If you managed to understand the improved pixelate algorithm, blurring an image will not be a problem as it follows almost exactly the same procedure. To blur an image, you need to iterate through each pixel in a picture and read the colour value of all pixels surrounding it. The new colour for each pixel is an average of its own plus the colours of those around it, however we need to set the colour of each pixel individually rather than just using a filled rectangle as in the pixelate algorithm.

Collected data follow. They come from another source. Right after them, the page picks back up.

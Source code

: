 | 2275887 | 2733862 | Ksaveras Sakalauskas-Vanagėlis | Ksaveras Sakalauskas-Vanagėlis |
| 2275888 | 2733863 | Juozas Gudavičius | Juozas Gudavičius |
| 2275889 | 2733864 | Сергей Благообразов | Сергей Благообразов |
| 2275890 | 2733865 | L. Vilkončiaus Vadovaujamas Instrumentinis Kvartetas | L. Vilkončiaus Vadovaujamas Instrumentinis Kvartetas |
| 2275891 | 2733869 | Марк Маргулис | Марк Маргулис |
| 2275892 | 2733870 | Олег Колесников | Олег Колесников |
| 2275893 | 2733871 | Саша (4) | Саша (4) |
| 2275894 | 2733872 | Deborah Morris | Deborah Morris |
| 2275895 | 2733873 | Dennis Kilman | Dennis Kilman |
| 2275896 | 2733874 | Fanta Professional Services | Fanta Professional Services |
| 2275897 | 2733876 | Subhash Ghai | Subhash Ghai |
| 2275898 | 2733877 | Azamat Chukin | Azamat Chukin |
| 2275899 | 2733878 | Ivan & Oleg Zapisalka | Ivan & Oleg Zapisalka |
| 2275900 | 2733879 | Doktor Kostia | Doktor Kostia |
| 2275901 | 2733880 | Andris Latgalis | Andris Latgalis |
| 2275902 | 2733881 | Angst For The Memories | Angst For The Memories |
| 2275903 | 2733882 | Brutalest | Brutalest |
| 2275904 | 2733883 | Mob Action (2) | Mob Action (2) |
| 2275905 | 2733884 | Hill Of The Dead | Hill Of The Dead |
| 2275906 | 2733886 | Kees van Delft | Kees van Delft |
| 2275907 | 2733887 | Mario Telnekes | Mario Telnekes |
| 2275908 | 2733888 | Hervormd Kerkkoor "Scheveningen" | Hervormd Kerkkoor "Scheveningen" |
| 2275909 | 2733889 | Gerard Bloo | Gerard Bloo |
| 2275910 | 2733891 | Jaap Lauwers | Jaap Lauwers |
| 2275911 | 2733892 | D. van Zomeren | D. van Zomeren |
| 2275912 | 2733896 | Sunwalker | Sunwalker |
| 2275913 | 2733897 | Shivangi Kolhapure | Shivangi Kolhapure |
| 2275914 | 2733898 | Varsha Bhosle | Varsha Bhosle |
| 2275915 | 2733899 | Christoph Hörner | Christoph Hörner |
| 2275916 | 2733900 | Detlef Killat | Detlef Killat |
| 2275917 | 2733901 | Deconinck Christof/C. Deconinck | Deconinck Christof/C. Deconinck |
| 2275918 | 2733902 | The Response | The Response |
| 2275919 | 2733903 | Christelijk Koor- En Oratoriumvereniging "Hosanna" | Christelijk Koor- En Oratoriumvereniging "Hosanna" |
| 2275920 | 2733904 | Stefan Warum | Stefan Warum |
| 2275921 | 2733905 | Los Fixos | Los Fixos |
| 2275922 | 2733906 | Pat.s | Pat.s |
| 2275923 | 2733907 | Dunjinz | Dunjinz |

Without further ado, here is the code:
function blur (&$image) {
$imagex = imagesx($image);
$imagey = imagesy($image);
$dist = 1;
for ($x = 0; $x < $imagex; ++$x) {
for ($y = 0; $y < $imagey; ++$y) {
$newr = 0;
$newg = 0;
$newb = 0;
$colours = array();
$thiscol = imagecolorat($image, $x, $y);
for ($k = $x - $dist; $k <= $x + $dist; ++$k) {
for ($l = $y - $dist; $l <= $y + $dist; ++$l) {
if ($k < 0) { $colours[] = $thiscol; continue; }
if ($k >= $imagex) { $colours[] = $thiscol; continue; }
if ($l < 0) { $colours[] = $thiscol; continue; }
if ($l >= $imagey) { $colours[] = $thiscol; continue; }
$colours[] = imagecolorat($image, $k, $l);
}
}
foreach($colours as $colour) {
$newr += ($colour >> 16) & 0xFF;
$newg += ($colour >> 8) & 0xFF;
$newb += $colour & 0xFF;
}
$numelements = count($colours);
$newr /= $numelements;
$newg /= $numelements;
$newb /= $numelements;
$newcol = imagecolorallocate($image, $newr, $newg, $newb);
imagesetpixel($image, $x, $y, $newcol);
}
}
}
As you can see, that is almost identical to the pixelate function. The differences are that each pixel is looped through individually as opposed to incrementing the loop variables by $blocksize. Also, note that the $dist variable is used to decide how many adjacent pixels should be read. In the example above, $dist is set to 1, which means the algorithm averages the colour values of the current pixel, as well as the pixels immediately above, below, left, right, above-left, above-right, below-left, and below-right. Increasing that to two will read the values from the two pixels immediately above the current one, the two to the left, etc.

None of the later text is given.